§ **WHAT THIS TASK INVOLVES**: Figure out how many lines in the records below hold the string "https". That number alone is the answer.

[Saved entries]
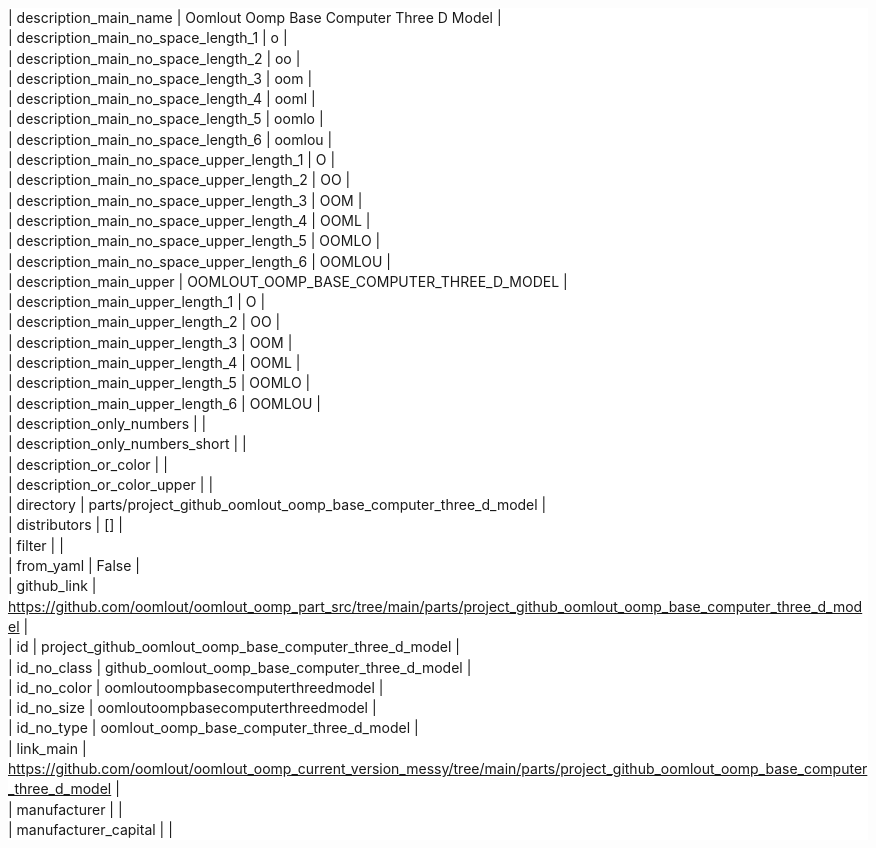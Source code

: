 | description_main_name | Oomlout Oomp Base Computer Three D Model |  
| description_main_no_space_length_1 | o |  
| description_main_no_space_length_2 | oo |  
| description_main_no_space_length_3 | oom |  
| description_main_no_space_length_4 | ooml |  
| description_main_no_space_length_5 | oomlo |  
| description_main_no_space_length_6 | oomlou |  
| description_main_no_space_upper_length_1 | O |  
| description_main_no_space_upper_length_2 | OO |  
| description_main_no_space_upper_length_3 | OOM |  
| description_main_no_space_upper_length_4 | OOML |  
| description_main_no_space_upper_length_5 | OOMLO |  
| description_main_no_space_upper_length_6 | OOMLOU |  
| description_main_upper | OOMLOUT_OOMP_BASE_COMPUTER_THREE_D_MODEL |  
| description_main_upper_length_1 | O |  
| description_main_upper_length_2 | OO |  
| description_main_upper_length_3 | OOM |  
| description_main_upper_length_4 | OOML |  
| description_main_upper_length_5 | OOMLO |  
| description_main_upper_length_6 | OOMLOU |  
| description_only_numbers |  |  
| description_only_numbers_short |   |  
| description_or_color |   |  
| description_or_color_upper |   |  
| directory | parts/project_github_oomlout_oomp_base_computer_three_d_model |  
| distributors | [] |  
| filter |  |  
| from_yaml | False |  
| github_link | https://github.com/oomlout/oomlout_oomp_part_src/tree/main/parts/project_github_oomlout_oomp_base_computer_three_d_model |  
| id | project_github_oomlout_oomp_base_computer_three_d_model |  
| id_no_class | github_oomlout_oomp_base_computer_three_d_model |  
| id_no_color | oomloutoompbasecomputerthreedmodel |  
| id_no_size | oomloutoompbasecomputerthreedmodel |  
| id_no_type | oomlout_oomp_base_computer_three_d_model |  
| link_main | https://github.com/oomlout/oomlout_oomp_current_version_messy/tree/main/parts/project_github_oomlout_oomp_base_computer_three_d_model |  
| manufacturer |  |  
| manufacturer_capital |  |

§ **SOLVED PROBLEM**: 2